Task requirements — Set down exactly the lines of the records from the top to the line containing "The folks at"; include both.

- - - - -

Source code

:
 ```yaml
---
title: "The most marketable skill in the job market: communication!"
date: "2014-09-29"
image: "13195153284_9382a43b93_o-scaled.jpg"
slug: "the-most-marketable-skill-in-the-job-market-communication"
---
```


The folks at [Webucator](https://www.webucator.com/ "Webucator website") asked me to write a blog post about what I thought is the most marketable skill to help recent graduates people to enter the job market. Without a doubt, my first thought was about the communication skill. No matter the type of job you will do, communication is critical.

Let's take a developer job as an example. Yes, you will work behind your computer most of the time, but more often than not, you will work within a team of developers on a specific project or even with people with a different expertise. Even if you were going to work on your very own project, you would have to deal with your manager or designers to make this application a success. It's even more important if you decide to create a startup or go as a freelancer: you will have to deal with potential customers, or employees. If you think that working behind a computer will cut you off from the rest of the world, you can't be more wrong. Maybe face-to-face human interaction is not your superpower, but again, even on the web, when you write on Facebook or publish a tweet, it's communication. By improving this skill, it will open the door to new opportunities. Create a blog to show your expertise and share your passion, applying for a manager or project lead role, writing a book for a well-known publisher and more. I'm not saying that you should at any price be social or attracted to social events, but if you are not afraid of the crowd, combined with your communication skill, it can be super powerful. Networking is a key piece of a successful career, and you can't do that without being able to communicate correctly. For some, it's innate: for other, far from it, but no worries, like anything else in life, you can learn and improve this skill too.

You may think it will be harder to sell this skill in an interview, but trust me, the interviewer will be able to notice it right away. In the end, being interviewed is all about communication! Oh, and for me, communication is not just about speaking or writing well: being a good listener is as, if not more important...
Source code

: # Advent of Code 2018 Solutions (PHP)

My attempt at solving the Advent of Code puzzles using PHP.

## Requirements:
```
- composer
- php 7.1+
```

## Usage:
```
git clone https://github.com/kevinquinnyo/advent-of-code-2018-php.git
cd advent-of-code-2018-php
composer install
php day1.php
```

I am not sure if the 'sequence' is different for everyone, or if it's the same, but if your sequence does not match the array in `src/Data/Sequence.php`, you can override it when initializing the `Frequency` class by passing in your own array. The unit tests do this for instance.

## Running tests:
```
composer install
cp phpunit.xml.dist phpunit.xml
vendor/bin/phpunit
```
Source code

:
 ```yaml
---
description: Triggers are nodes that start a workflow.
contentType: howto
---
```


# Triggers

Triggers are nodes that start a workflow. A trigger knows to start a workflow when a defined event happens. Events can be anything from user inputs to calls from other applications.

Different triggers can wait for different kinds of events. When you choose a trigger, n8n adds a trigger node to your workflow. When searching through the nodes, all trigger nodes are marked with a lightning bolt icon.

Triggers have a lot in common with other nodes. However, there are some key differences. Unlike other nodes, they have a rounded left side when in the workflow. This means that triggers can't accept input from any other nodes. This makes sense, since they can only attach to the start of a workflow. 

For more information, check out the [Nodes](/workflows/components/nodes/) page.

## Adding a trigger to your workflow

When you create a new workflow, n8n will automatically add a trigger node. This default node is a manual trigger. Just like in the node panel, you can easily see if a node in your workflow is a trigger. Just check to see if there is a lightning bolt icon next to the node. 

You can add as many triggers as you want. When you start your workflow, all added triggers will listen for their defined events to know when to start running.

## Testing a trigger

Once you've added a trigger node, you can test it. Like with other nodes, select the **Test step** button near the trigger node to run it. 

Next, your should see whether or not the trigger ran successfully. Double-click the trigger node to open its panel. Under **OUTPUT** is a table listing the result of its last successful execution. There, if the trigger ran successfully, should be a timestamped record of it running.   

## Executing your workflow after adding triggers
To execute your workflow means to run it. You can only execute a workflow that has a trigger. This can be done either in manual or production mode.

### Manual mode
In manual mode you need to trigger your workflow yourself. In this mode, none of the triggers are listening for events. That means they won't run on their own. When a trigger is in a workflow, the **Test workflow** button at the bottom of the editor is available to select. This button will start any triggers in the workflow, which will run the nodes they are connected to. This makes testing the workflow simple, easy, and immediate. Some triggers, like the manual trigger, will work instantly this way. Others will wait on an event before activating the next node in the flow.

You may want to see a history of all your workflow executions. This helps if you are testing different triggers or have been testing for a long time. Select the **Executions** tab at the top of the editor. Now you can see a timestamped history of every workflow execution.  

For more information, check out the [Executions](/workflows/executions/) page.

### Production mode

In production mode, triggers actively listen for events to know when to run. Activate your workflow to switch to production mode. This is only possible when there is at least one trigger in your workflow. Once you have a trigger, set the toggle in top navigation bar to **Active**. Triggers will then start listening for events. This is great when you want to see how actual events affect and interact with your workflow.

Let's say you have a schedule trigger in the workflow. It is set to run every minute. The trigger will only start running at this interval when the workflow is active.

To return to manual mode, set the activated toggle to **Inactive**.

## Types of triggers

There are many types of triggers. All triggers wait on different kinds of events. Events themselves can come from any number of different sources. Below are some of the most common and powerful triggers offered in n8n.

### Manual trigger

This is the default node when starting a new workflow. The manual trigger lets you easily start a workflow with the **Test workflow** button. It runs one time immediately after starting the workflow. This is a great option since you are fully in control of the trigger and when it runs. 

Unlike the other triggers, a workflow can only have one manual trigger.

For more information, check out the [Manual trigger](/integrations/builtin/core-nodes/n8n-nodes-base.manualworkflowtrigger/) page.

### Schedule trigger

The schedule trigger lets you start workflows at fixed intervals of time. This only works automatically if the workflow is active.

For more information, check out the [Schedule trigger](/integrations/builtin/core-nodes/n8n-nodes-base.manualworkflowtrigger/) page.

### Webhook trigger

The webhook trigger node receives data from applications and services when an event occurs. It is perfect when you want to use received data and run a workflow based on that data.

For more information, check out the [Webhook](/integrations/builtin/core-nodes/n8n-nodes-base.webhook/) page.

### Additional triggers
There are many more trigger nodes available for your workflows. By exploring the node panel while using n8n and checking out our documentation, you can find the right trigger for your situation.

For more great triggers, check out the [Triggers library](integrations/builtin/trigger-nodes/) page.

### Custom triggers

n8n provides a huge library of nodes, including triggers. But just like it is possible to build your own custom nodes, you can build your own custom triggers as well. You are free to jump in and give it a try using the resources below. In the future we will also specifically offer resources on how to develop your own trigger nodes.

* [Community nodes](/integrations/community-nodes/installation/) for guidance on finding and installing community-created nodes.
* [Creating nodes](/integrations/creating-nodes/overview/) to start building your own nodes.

- - - - -

Response to this task —
Source code

:
 ```yaml
---
title: "The most marketable skill in the job market: communication!"
date: "2014-09-29"
image: "13195153284_9382a43b93_o-scaled.jpg"
slug: "the-most-marketable-skill-in-the-job-market-communication"
---
```


The folks at [Webucator](https://www.webucator.com/ "Webucator website") asked me to write a blog post about what I thought is the most marketable skill to help recent graduates people to enter the job market. Without a doubt, my first thought was about the communication skill. No matter the type of job you will do, communication is critical.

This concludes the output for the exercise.